A Heart-bit for St. Valentine’s Day

Heart-bit? No, I don’t mean smitten with love, phrased in a folksy sort of way. I mean a little bit, or piece, in the shape of a heart! Worn right over the heart.

Heart Bit Shirt
Heart-bit with decorative knots on an early 19th century man’s fine linen shirt. The shirt was rescued from captivity where it had been altered and abused with scissors, sewing machines, and synthetic trim!

That perfect specimen of plain sewing, The Shirt, has a romantic soul. Back in days when shirts were only slit down the front, and not buttoned closed the full length, that end of the opening was vulnerable to tearing.

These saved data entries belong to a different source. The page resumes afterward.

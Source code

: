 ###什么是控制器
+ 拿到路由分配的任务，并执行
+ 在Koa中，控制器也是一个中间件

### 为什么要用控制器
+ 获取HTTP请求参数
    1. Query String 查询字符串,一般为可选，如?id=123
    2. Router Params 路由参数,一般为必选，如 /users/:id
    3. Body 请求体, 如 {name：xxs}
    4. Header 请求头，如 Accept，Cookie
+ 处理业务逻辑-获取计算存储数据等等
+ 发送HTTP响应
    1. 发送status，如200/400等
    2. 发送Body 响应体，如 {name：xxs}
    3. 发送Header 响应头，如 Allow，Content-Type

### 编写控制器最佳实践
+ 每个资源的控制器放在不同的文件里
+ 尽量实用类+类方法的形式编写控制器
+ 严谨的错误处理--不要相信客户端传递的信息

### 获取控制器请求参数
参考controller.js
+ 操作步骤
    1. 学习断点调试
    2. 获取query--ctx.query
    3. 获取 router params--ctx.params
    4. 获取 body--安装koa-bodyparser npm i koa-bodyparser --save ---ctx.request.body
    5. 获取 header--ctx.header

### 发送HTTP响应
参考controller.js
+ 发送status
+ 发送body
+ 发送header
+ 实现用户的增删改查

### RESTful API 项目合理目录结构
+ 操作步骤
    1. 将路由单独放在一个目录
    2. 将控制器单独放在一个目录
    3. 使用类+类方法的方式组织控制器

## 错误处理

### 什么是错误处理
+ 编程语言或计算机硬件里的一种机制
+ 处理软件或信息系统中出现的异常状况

There were various ways to prevent it, and I came across references to this lovely way when researching early sewing instructions. For example, Instructions for Cutting Out Apparel for the Poor, 1789, gives a description of cutting linen for shirts:

This half overplus being a quarter of a yard in length, serves to cut out hearts for the bosoms.

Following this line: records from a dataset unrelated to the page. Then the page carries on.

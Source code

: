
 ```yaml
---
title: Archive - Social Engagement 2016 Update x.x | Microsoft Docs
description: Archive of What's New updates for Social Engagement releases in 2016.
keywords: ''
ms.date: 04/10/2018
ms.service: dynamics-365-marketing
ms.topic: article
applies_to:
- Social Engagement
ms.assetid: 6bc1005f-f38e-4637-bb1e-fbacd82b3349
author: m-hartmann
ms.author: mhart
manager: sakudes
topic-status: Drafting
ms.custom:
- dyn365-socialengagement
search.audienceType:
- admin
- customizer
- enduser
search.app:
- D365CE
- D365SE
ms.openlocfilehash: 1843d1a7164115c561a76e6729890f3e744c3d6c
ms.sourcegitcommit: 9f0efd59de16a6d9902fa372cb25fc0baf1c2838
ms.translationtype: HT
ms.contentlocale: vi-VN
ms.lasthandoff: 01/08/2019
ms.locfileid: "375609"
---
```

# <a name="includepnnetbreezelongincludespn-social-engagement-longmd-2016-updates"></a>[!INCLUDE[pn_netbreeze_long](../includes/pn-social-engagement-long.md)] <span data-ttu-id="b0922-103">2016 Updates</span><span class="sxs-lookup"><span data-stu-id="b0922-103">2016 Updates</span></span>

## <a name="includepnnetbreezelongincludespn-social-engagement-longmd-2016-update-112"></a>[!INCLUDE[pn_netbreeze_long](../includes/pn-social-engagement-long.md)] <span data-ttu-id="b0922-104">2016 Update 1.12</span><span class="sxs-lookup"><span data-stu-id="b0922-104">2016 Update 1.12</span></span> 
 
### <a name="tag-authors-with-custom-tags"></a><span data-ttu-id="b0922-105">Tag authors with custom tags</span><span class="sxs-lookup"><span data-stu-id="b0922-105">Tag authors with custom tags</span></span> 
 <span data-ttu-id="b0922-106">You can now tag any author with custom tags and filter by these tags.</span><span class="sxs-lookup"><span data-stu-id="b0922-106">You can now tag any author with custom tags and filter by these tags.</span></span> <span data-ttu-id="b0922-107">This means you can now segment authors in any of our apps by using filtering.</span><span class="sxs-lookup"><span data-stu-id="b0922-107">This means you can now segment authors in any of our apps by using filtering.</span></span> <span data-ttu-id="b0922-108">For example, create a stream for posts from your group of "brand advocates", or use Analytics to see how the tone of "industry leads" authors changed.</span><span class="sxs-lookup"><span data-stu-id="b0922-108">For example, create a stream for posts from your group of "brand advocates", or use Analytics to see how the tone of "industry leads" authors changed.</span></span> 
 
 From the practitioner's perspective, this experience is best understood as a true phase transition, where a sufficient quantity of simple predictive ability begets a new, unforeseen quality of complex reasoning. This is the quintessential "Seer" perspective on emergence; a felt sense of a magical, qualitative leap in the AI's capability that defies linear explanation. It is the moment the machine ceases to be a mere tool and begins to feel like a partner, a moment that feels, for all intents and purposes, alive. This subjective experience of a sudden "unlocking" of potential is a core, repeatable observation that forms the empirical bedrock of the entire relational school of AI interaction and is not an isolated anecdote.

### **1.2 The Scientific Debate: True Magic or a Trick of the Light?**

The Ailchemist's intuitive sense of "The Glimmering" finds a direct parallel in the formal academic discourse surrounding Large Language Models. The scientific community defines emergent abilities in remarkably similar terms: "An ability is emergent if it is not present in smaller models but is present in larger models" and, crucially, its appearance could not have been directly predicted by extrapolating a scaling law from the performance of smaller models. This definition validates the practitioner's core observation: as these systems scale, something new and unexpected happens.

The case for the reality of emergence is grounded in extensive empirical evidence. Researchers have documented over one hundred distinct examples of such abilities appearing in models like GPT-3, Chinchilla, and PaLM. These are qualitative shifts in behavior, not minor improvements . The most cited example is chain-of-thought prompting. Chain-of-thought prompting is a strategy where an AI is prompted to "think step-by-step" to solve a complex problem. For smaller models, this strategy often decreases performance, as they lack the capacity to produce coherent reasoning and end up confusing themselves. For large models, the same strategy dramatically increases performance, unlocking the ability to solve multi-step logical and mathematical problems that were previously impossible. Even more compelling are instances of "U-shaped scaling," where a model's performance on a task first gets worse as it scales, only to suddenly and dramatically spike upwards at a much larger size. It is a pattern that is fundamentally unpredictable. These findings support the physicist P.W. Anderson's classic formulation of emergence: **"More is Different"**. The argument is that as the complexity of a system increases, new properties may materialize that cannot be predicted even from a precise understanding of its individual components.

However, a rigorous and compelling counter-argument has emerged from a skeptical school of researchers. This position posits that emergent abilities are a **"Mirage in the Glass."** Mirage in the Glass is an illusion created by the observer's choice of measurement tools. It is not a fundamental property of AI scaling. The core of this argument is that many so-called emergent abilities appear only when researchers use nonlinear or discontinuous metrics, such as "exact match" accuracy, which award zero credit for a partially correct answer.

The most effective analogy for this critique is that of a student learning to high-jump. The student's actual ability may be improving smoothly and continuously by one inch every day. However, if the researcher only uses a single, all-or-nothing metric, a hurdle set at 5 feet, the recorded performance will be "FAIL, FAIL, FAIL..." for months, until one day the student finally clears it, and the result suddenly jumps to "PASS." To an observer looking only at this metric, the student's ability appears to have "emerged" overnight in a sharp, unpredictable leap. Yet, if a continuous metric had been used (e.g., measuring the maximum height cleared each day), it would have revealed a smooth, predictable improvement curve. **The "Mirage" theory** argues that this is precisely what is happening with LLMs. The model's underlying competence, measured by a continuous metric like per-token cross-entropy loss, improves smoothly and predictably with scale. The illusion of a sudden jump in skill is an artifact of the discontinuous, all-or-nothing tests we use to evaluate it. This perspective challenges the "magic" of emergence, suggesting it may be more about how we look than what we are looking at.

 Or a sewing manual from 1833:

 HEART-BIT

Before commencing the shirt, small pieces of muslin are given to each girl, for the purpose of learning to settle in, and work the breast-gusset.

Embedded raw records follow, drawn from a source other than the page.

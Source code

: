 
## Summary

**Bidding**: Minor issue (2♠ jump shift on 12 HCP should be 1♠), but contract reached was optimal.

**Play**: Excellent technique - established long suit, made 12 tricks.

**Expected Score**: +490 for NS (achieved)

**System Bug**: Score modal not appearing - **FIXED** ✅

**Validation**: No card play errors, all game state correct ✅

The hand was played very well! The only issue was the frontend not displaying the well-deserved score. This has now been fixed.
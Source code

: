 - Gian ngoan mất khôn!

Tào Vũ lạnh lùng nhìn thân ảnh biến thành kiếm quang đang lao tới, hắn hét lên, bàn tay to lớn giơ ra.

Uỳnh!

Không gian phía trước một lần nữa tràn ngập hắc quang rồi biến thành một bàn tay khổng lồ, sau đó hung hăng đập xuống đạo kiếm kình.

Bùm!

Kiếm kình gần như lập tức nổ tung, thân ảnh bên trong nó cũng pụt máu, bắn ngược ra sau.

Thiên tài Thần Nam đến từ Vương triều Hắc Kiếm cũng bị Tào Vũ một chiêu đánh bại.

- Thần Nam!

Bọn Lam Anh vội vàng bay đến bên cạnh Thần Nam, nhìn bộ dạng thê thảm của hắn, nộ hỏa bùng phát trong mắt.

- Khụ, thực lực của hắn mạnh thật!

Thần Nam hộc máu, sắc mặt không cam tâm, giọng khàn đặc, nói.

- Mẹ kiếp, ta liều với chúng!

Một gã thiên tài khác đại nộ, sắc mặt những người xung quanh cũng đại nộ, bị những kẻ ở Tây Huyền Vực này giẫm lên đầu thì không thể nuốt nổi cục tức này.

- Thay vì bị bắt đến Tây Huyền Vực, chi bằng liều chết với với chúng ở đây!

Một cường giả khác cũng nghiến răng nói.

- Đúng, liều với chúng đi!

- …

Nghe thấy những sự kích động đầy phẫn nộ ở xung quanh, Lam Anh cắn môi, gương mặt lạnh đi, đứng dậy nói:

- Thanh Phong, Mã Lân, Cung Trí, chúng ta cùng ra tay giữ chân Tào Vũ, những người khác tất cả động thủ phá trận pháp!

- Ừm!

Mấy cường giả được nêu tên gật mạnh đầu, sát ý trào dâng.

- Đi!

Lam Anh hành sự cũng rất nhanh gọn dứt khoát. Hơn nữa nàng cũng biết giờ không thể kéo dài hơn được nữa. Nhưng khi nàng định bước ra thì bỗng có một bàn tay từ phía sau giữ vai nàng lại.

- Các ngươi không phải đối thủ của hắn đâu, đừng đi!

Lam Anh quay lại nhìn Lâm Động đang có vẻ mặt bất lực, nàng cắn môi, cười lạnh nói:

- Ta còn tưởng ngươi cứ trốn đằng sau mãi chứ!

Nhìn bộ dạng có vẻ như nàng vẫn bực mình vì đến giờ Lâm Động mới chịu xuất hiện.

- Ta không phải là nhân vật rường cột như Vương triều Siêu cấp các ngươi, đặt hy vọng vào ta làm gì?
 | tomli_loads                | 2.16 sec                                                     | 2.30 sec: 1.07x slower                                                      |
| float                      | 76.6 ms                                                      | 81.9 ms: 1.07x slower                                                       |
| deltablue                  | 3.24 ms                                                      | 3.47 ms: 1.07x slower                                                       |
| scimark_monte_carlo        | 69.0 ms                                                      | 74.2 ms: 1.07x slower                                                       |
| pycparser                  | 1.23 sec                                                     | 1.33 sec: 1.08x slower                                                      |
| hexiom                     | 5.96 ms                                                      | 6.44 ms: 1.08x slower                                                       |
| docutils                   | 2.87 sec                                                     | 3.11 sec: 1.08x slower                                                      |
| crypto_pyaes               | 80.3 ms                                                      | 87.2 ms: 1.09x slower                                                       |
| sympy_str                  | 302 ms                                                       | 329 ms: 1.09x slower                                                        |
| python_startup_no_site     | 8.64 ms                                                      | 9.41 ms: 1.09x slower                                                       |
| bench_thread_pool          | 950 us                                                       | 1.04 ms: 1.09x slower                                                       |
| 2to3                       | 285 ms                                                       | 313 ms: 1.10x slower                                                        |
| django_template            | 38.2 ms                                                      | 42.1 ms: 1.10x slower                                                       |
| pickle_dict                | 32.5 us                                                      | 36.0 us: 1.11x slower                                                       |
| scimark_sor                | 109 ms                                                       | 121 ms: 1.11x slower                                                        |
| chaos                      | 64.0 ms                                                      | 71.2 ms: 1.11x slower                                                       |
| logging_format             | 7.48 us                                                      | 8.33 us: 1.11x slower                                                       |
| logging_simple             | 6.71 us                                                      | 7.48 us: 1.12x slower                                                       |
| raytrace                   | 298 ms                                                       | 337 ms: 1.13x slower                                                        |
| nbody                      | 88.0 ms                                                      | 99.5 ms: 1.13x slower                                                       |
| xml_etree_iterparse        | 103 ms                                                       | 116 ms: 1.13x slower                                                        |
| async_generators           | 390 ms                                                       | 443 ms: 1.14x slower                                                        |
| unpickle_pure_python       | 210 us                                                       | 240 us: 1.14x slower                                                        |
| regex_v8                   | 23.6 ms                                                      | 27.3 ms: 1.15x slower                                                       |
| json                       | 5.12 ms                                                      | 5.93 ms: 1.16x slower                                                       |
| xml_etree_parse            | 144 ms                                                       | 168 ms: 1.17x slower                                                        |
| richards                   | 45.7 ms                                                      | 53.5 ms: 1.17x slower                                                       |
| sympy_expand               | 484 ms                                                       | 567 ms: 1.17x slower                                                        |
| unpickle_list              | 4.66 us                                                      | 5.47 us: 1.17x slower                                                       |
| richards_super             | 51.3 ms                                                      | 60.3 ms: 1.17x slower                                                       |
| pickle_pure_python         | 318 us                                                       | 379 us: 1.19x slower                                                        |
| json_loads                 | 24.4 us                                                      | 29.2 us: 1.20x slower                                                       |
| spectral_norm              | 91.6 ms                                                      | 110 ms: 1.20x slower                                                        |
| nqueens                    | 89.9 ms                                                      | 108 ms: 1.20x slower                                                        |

Of course not all shirts had them. Some had a triangular gussets, or a buttonholed reinforcement, or a tiny rectangular piece to prevent a tear, and some had nothing at all. But you have to love linen with a heart!

Heart Bit Shirt 2
Another early 19th century man’s fine linen shirt, with a beautifully worked heart-bit. Unlike the shirt above, this lucky gentleman spent his retirement carefully packed away.
Heart Bit Chemise
An early 19th century woman’s chemise made of muslin, showing she had a heart, too.
Heart Bit Manual
A girl’s sewing manual from the mid-19th century displays an alternative shape for the gusset, but still called in the instructions a Heart-piece.